GIFYYY, LLC SALE OF GOODS AGREEMENT
Sale of Goods Agreement
(this "Agreement") is entered into by and between Gifyyy, LLC ("Seller") and the customer ("Buyer"), collectively (the “Parties”), as stated in the attached Invoice, with the effective date being the date of the Invoice, which is incorporated herein by reference. Whereas, Seller is in the business of selling photo kiosks (the "Goods"), and, Buyer desires to purchase the Goods from Seller. Now, for acknowledged good and valuable consideration, the Seller and Buyer agree as follows:
AGREEMENT TO PURCHASE AND SELL GOODS
Section 1.01: Purchase and Sale.
Subject to the terms and conditions of this Agreement, the Seller shall, on a non-exclusive basis, sell to Buyer, and Buyer shall, on a non-exclusive basis, purchase from Seller, the Goods. ALL SALES ARE FINAL SUBJECT TO THE LIMITED MANUFACTURE WARRANTY.
SHIPMENT AND DELIVERY
Section 2.01: Shipment.
Unless expressly agreed to by the Parties in writing, Seller shall select the method of shipment of, and the carrier for, the Goods.
Section 2.02: Delivery.
Unless expressly agreed to by the Parties, Seller shall deliver the Goods to the Buyer’s address as provided in the Invoice, using Seller's (or manufacturer's, as the case may be) standard methods for packaging and shipping the Goods.
Section 2.03: Late Delivery.
Any time quoted by Seller for delivery is an estimate only. Seller is not liable for or in respect of any loss or damage arising from any delay in filling any order, failure to deliver or delay in delivery. No delay in the shipment or delivery of the Goods relieves Buyer of its obligations under this Agreement.
Section 2.04: Title.
Title to Goods are transferred to Buyer once Goods are shipped and Buyer has paid the Invoice in full.

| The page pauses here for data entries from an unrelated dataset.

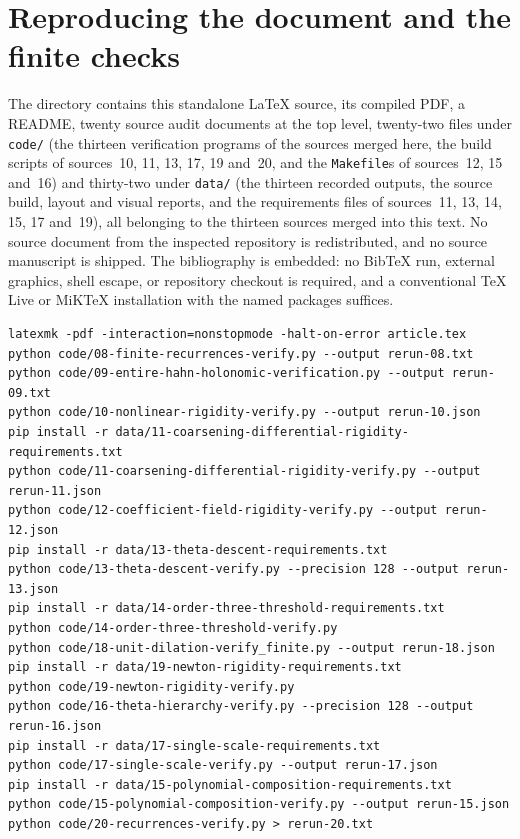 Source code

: \documentclass[11pt]{article}
\numberwithin{equation}{section}
\theoremstyle{definition}
\theoremstyle{remark}
\begin{document}
\section{Reproducing the document and the finite checks}
\label{hol:app:reproduce}

The directory contains this standalone \LaTeX{} source, its compiled PDF, a
README, twenty source audit documents at the top level, twenty-two files under
\texttt{code/} (the thirteen verification programs of the sources merged here,
the build scripts of sources~10, 11, 13, 17, 19 and~20, and the
\texttt{Makefile}s of sources~12, 15 and~16) and thirty-two under
\texttt{data/} (the thirteen recorded outputs, the source build, layout and
visual reports, and the requirements files of sources~11, 13, 14, 15, 17
and~19), all belonging to the thirteen sources merged into this text. No source
document from the
inspected repository is redistributed, and no source manuscript is shipped. The bibliography is embedded: no BibTeX run, external
graphics, shell escape, or repository checkout is required, and a conventional
TeX Live or MiKTeX installation with the named packages suffices.

\begin{verbatim}
latexmk -pdf -interaction=nonstopmode -halt-on-error article.tex
python code/08-finite-recurrences-verify.py --output rerun-08.txt
python code/09-entire-hahn-holonomic-verification.py --output rerun-09.txt
python code/10-nonlinear-rigidity-verify.py --output rerun-10.json
pip install -r data/11-coarsening-differential-rigidity-requirements.txt
python code/11-coarsening-differential-rigidity-verify.py --output rerun-11.json
python code/12-coefficient-field-rigidity-verify.py --output rerun-12.json
pip install -r data/13-theta-descent-requirements.txt
python code/13-theta-descent-verify.py --precision 128 --output rerun-13.json
pip install -r data/14-order-three-threshold-requirements.txt
python code/14-order-three-threshold-verify.py
python code/18-unit-dilation-verify_finite.py --output rerun-18.json
pip install -r data/19-newton-rigidity-requirements.txt
python code/19-newton-rigidity-verify.py
python code/16-theta-hierarchy-verify.py --precision 128 --output rerun-16.json
pip install -r data/17-single-scale-requirements.txt
python code/17-single-scale-verify.py --output rerun-17.json
pip install -r data/15-polynomial-composition-requirements.txt
python code/15-polynomial-composition-verify.py --output rerun-15.json
python code/20-recurrences-verify.py > rerun-20.txt
\end{verbatim}
\end{document}
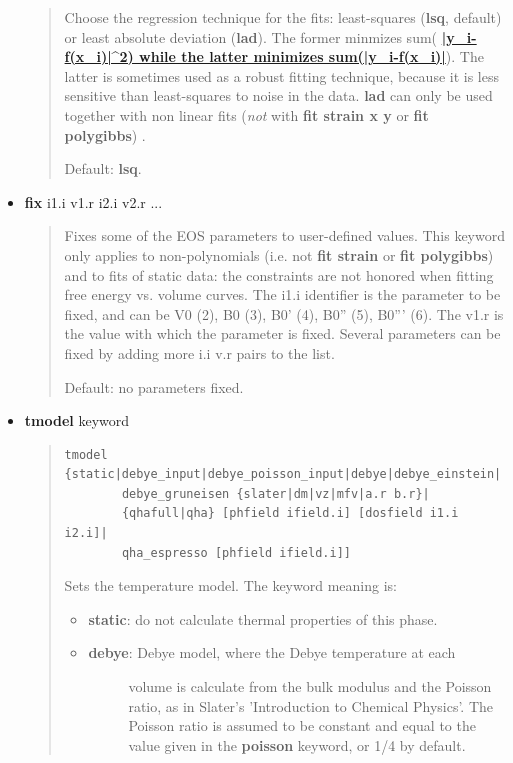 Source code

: \documentclass[a4paper]{article}
\begin{document}
\begin{itemize}
\begin{quote}
Choose the regression technique for the fits: least-squares
(\textbf{lsq}, default) or least absolute deviation (\textbf{lad}). The
former minmizes sum(%
\hyperlink{id11}{\textbf{\color{red}|y\_i-f(x\_i)|\textasciicircum{}2) while the latter minimizes
sum(|y\_i-f(x\_i)|}}). The latter is sometimes used as a robust fitting
technique, because it is less sensitive than least-squares to noise
in the data. \textbf{lad} can only be used together with non linear
fits (\emph{not} with \textbf{fit strain x y} or \textbf{fit polygibbs}) .

Default: \textbf{lsq}.

\end{quote}

\item \textbf{fix} i1.i v1.r i2.i v2.r ...
%
\begin{quote}

Fixes some of the EOS parameters to user-defined values. This
keyword only applies to non-polynomials (i.e. not \textbf{fit strain} or
\textbf{fit polygibbs}) and to fits of static data: the constraints are
not honored when fitting free energy vs. volume curves. The i1.i
identifier is the parameter to be fixed, and can be V0 (2), B0 (3),
B0' (4), B0'' (5), B0''' (6). The v1.r is the value with which the
parameter is fixed. Several parameters can be fixed by adding more
i.i v.r pairs to the list.

Default: no parameters fixed.

\end{quote}

\item \textbf{tmodel} keyword
%
\begin{quote}
%
\gibbslist
\begin{lstlisting}
tmodel {static|debye_input|debye_poisson_input|debye|debye_einstein|
        debye_gruneisen {slater|dm|vz|mfv|a.r b.r}|
        {qhafull|qha} [phfield ifield.i] [dosfield i1.i i2.i]|
        qha_espresso [phfield ifield.i]]
\end{lstlisting}

Sets the temperature model. The keyword meaning is:
%
\begin{itemize}

\item \textbf{static}: do not calculate thermal properties of this phase.

\item %
\begin{description}
\item[{\textbf{debye}: Debye model, where the Debye temperature at each}] \leavevmode 
volume is calculate from the bulk modulus and the Poisson
ratio, as in Slater's 'Introduction to Chemical Physics'. The
Poisson ratio is assumed to be constant and equal to the value
given in the \textbf{poisson} keyword, or 1/4 by default.


\end{description}
\end{itemize}
\end{quote}
\end{itemize}
\end{document}
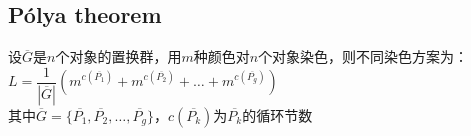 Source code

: \subsection*{Pólya theorem}
    设$ \overline{G} $是$ n $个对象的置换群，用$ m $种颜色对$ n $个对象染色，则不同染色方案为：
    \\$ L = \dfrac{1}{\left| \overline{G} \right|} (m^{c(\overline{P_1})} + m^{c(\overline{P_2})} + \dots + m^{c(\overline{P_g})}) $
    \\其中$ \overline{G} = \lbrace \overline{P_1}, \overline{P_2}, \dots, \overline{P_g} \rbrace $，$ c(\overline{P_k}) $为$ \overline{P_k} $的循环节数
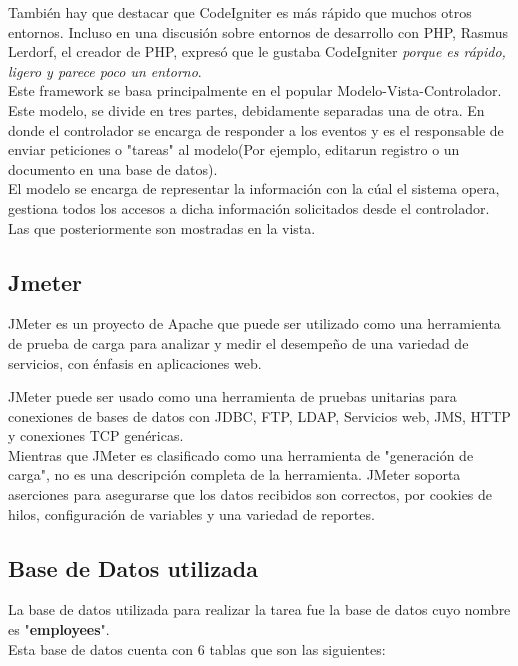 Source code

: También hay que destacar que CodeIgniter es más rápido que muchos otros entornos. Incluso en una discusión sobre entornos de desarrollo con PHP, Rasmus Lerdorf, el creador de PHP, expresó que le gustaba CodeIgniter \textit{porque es rápido, ligero y parece poco un entorno}.\\

Este framework se basa principalmente en el popular Modelo-Vista-Controlador. Este modelo, se divide en tres partes, debidamente separadas una de otra. En donde el controlador se encarga de responder a los eventos y es el responsable de enviar peticiones o "tareas" al modelo(Por ejemplo, editarun registro o un documento en una base de datos).\\
El modelo se encarga de representar la información con la cúal el sistema opera,  gestiona todos los accesos a dicha información solicitados desde el controlador. Las que posteriormente son mostradas en la vista. 

\subsection{Jmeter}

JMeter es un proyecto de Apache que puede ser utilizado como una herramienta de prueba de carga para analizar y medir el desempeño de una variedad de servicios, con énfasis en aplicaciones web.

\clearpage
\newpage

JMeter puede ser usado como una herramienta de pruebas unitarias para conexiones de bases de datos con JDBC, FTP, LDAP, Servicios web, JMS, HTTP y conexiones TCP genéricas. \\

Mientras que JMeter es clasificado como una herramienta de "generación de carga", no es una descripción completa de la herramienta. JMeter soporta aserciones para asegurarse que los datos recibidos son correctos, por cookies de hilos, configuración de variables y una variedad de reportes.\\


\subsection{Base de Datos utilizada}

La base de datos utilizada para realizar la tarea fue la base de datos cuyo nombre es "\textbf{employees}".\\

Esta base de datos cuenta con 6 tablas que son las siguientes:

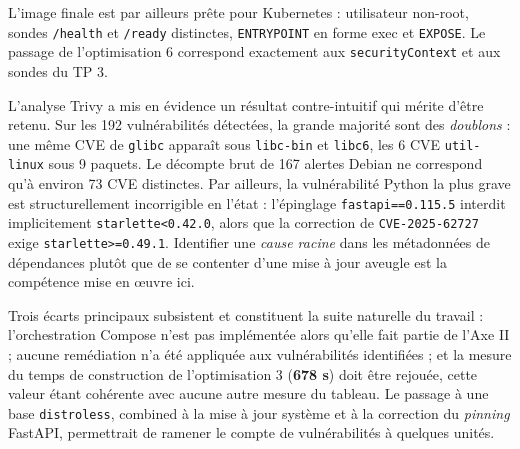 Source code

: \documentclass[11pt,a4paper]{report}
\newcommand{\num}[1]{\textbf{#1}}
\begin{document}
L'image finale est par ailleurs prête pour Kubernetes : utilisateur non-root,
sondes \texttt{/health} et \texttt{/ready} distinctes, \texttt{ENTRYPOINT} en
forme exec et \texttt{EXPOSE}. Le passage de l'optimisation 6 correspond
exactement aux \texttt{securityContext} et aux sondes du TP 3.

L'analyse Trivy a mis en évidence un résultat contre-intuitif qui mérite
d'être retenu. Sur les 192 vulnérabilités détectées, la grande majorité sont
des \emph{doublons} : une même CVE de \texttt{glibc} apparaît sous
\texttt{libc-bin} et \texttt{libc6}, les 6 CVE \texttt{util-linux} sous
9 paquets. Le décompte brut de 167 alertes Debian ne correspond qu'à environ
73 CVE distinctes. Par ailleurs, la vulnérabilité Python la plus grave est
structurellement incorrigible en l'état : l'épinglage
\texttt{fastapi==0.115.5} interdit implicitement
\texttt{starlette<0.42.0}, alors que la correction de
\texttt{CVE-2025-62727} exige \texttt{starlette>=0.49.1}. Identifier une
\emph{cause racine} dans les métadonnées de dépendances plutôt que de se
contenter d'une mise à jour aveugle est la compétence mise en œuvre ici.

Trois écarts principaux subsistent et constituent la suite naturelle du
travail : l'orchestration Compose n'est pas implémentée alors qu'elle fait
partie de l'Axe II ; aucune remédiation n'a été appliquée aux vulnérabilités
identifiées ; et la mesure du temps de construction de l'optimisation 3
(\num{678 s}) doit être rejouée, cette valeur étant cohérente avec aucune autre
mesure du tableau. Le passage à une base \texttt{distroless}, combined à la mise
à jour système et à la correction du \emph{pinning} FastAPI, permettrait de
ramener le compte de vulnérabilités à quelques unités.
\end{document}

Section 2.05: Risk of Loss.
Risk of loss to all Goods ordered under any purchase order passes to Buyer upon Seller's tender of Goods to a commercial carrier.
LIMITED MANUFACTURE WARRANTY
Section 3.01: Manufacture Warranty.
Seller warrants to Buyer that for a period of one (1) year from the date of shipment of the Goods (the "Warranty Period"), that such Goods will materially conform to the specifications set forth in Seller's published specifications in effect as of the date of the tender of Goods to a commercial carrier and will be free from significant defects in material and workmanship. The warranty is limited to defects attributable to the manufacturing process, and not defects as a result of use or acquired in transit while in the custody of a third party.
Section 3.02: Buyer's Exercise of Limited Manufacture Warranty.
Notwithstanding any other provision of this Agreement, this contains Buyer's exclusive procedure for exercising the Limited Warranty:
Buyer shall notify Seller, in writing through e-mail at firstname.lastname@example.org of any alleged claim or defect and request a Return Merchandise Authorization (“RMA”) from Seller.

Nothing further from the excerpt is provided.